> [TASK INSTRUCTIONS]: Take the lines below beginning at the line that has "接收验证码的过程看似简单，但" and stopping after the line that has "- 不要在公共Wi-Fi环境下处理敏感事务，以免被黑客攻击。", and print them exactly as they are, with no other lines.

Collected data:
....................

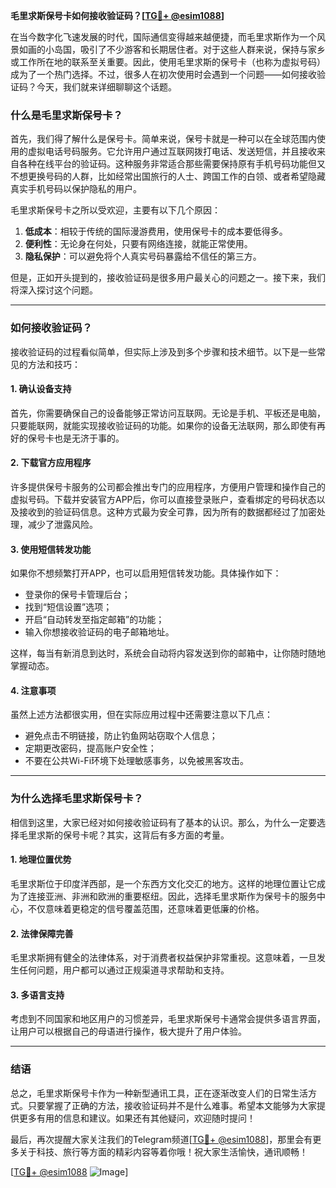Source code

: **毛里求斯保号卡如何接收验证码？[[TG💪+ @esim1088](https://t.me/s/esim1088)]**

在当今数字化飞速发展的时代，国际通信变得越来越便捷，而毛里求斯作为一个风景如画的小岛国，吸引了不少游客和长期居住者。对于这些人群来说，保持与家乡或工作所在地的联系至关重要。因此，使用毛里求斯的保号卡（也称为虚拟号码）成为了一个热门选择。不过，很多人在初次使用时会遇到一个问题——如何接收验证码？今天，我们就来详细聊聊这个话题。

### 什么是毛里求斯保号卡？

首先，我们得了解什么是保号卡。简单来说，保号卡就是一种可以在全球范围内使用的虚拟电话号码服务。它允许用户通过互联网拨打电话、发送短信，并且接收来自各种在线平台的验证码。这种服务非常适合那些需要保持原有手机号码功能但又不想更换号码的人群，比如经常出国旅行的人士、跨国工作的白领、或者希望隐藏真实手机号码以保护隐私的用户。

毛里求斯保号卡之所以受欢迎，主要有以下几个原因：

1. **低成本**：相较于传统的国际漫游费用，使用保号卡的成本要低得多。
2. **便利性**：无论身在何处，只要有网络连接，就能正常使用。
3. **隐私保护**：可以避免将个人真实号码暴露给不信任的第三方。

但是，正如开头提到的，接收验证码是很多用户最关心的问题之一。接下来，我们将深入探讨这个问题。

---

### 如何接收验证码？

接收验证码的过程看似简单，但实际上涉及到多个步骤和技术细节。以下是一些常见的方法和技巧：

#### 1. 确认设备支持

首先，你需要确保自己的设备能够正常访问互联网。无论是手机、平板还是电脑，只要能联网，就能实现接收验证码的功能。如果你的设备无法联网，那么即使有再好的保号卡也是无济于事的。

#### 2. 下载官方应用程序

许多提供保号卡服务的公司都会推出专门的应用程序，方便用户管理和操作自己的虚拟号码。下载并安装官方APP后，你可以直接登录账户，查看绑定的号码状态以及接收到的验证码信息。这种方式最为安全可靠，因为所有的数据都经过了加密处理，减少了泄露风险。

#### 3. 使用短信转发功能

如果你不想频繁打开APP，也可以启用短信转发功能。具体操作如下：
- 登录你的保号卡管理后台；
- 找到“短信设置”选项；
- 开启“自动转发至指定邮箱”的功能；
- 输入你想接收验证码的电子邮箱地址。

这样，每当有新消息到达时，系统会自动将内容发送到你的邮箱中，让你随时随地掌握动态。

#### 4. 注意事项

虽然上述方法都很实用，但在实际应用过程中还需要注意以下几点：
- 避免点击不明链接，防止钓鱼网站窃取个人信息；
- 定期更改密码，提高账户安全性；
- 不要在公共Wi-Fi环境下处理敏感事务，以免被黑客攻击。

---

### 为什么选择毛里求斯保号卡？

相信到这里，大家已经对如何接收验证码有了基本的认识。那么，为什么一定要选择毛里求斯的保号卡呢？其实，这背后有多方面的考量。

#### 1. 地理位置优势

毛里求斯位于印度洋西部，是一个东西方文化交汇的地方。这样的地理位置让它成为了连接亚洲、非洲和欧洲的重要枢纽。因此，选择毛里求斯作为保号卡的服务中心，不仅意味着更稳定的信号覆盖范围，还意味着更低廉的价格。

#### 2. 法律保障完善

毛里求斯拥有健全的法律体系，对于消费者权益保护非常重视。这意味着，一旦发生任何问题，用户都可以通过正规渠道寻求帮助和支持。

#### 3. 多语言支持

考虑到不同国家和地区用户的习惯差异，毛里求斯保号卡通常会提供多语言界面，让用户可以根据自己的母语进行操作，极大提升了用户体验。

---

### 结语

总之，毛里求斯保号卡作为一种新型通讯工具，正在逐渐改变人们的日常生活方式。只要掌握了正确的方法，接收验证码并不是什么难事。希望本文能够为大家提供更多有用的信息和建议。如果还有其他疑问，欢迎随时提问！

最后，再次提醒大家关注我们的Telegram频道[[TG💪+ @esim1088](https://t.me/s/esim1088)]，那里会有更多关于科技、旅行等方面的精彩内容等着你哦！祝大家生活愉快，通讯顺畅！

[[TG💪+ @esim1088](https://t.me/s/esim1088) ![Image](https://i.postimg.cc/4NQfJmqS/Snipaste-2025-05-13-00-14-12.png)]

....................

> [RESPONSE TO THE TASK]:
接收验证码的过程看似简单，但实际上涉及到多个步骤和技术细节。以下是一些常见的方法和技巧：

#### 1. 确认设备支持

首先，你需要确保自己的设备能够正常访问互联网。无论是手机、平板还是电脑，只要能联网，就能实现接收验证码的功能。如果你的设备无法联网，那么即使有再好的保号卡也是无济于事的。

#### 2. 下载官方应用程序

许多提供保号卡服务的公司都会推出专门的应用程序，方便用户管理和操作自己的虚拟号码。下载并安装官方APP后，你可以直接登录账户，查看绑定的号码状态以及接收到的验证码信息。这种方式最为安全可靠，因为所有的数据都经过了加密处理，减少了泄露风险。

#### 3. 使用短信转发功能

如果你不想频繁打开APP，也可以启用短信转发功能。具体操作如下：
- 登录你的保号卡管理后台；
- 找到“短信设置”选项；
- 开启“自动转发至指定邮箱”的功能；
- 输入你想接收验证码的电子邮箱地址。

这样，每当有新消息到达时，系统会自动将内容发送到你的邮箱中，让你随时随地掌握动态。

#### 4. 注意事项

虽然上述方法都很实用，但在实际应用过程中还需要注意以下几点：
- 避免点击不明链接，防止钓鱼网站窃取个人信息；
- 定期更改密码，提高账户安全性；
- 不要在公共Wi-Fi环境下处理敏感事务，以免被黑客攻击。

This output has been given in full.